At MICCAI 2025 in Daejeon, South Korea, Leonard Klausmann presented the work on Do-It-Yourself Infrastructures for Biomedical Image Analysis Challenges on Friday, 26 September.
Biomedical challenges have established themselves as a standard for publishing new data sets and making algorithms comparable. However, these are often organised via commercial cloud platforms, which can lead to restrictions in terms of flexibility, costs and data control.
The presented concept describes a blueprint for self-hosted challenge platforms based on a modular, containerised
- modular, containerised Docker architecture,
- open source identity management and
- automated workflows for solution evaluation
. The aim is to create a cost-efficient, data-sovereign and GDPR-compliant infrastructure that can be operated reliably and securely.
The PhaKIR Challenge was presented as a proof of concept at MICCAI 2024, where international teams were able to successfully submit and validate their solutions via the self-hosted platform. This reference implementation with guidelines is freely available on Github.
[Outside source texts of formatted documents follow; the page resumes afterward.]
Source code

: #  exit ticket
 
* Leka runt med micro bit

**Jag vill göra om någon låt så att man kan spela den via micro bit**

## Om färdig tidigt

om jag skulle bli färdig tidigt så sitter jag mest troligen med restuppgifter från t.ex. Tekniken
The benefit for the community was considered so high that the MICCAI paper was rated particularly highly and received an early accept.
Leonard Klausmann, technical officer of the RCBE and RCHST and PhD student at the PZAI, was responsible for the conceptualisation and implementation of the PhaKIR Challenge platform. The PhaKIR Challenge itself was a team effort by ReMIC @ OTH Regensburg under the leadership of Tobias Rückert in collaboration with David Rauber, Raphaela Märkl, Sümeyye R. Yildiran, Max Gutbrod and Christoph Palm.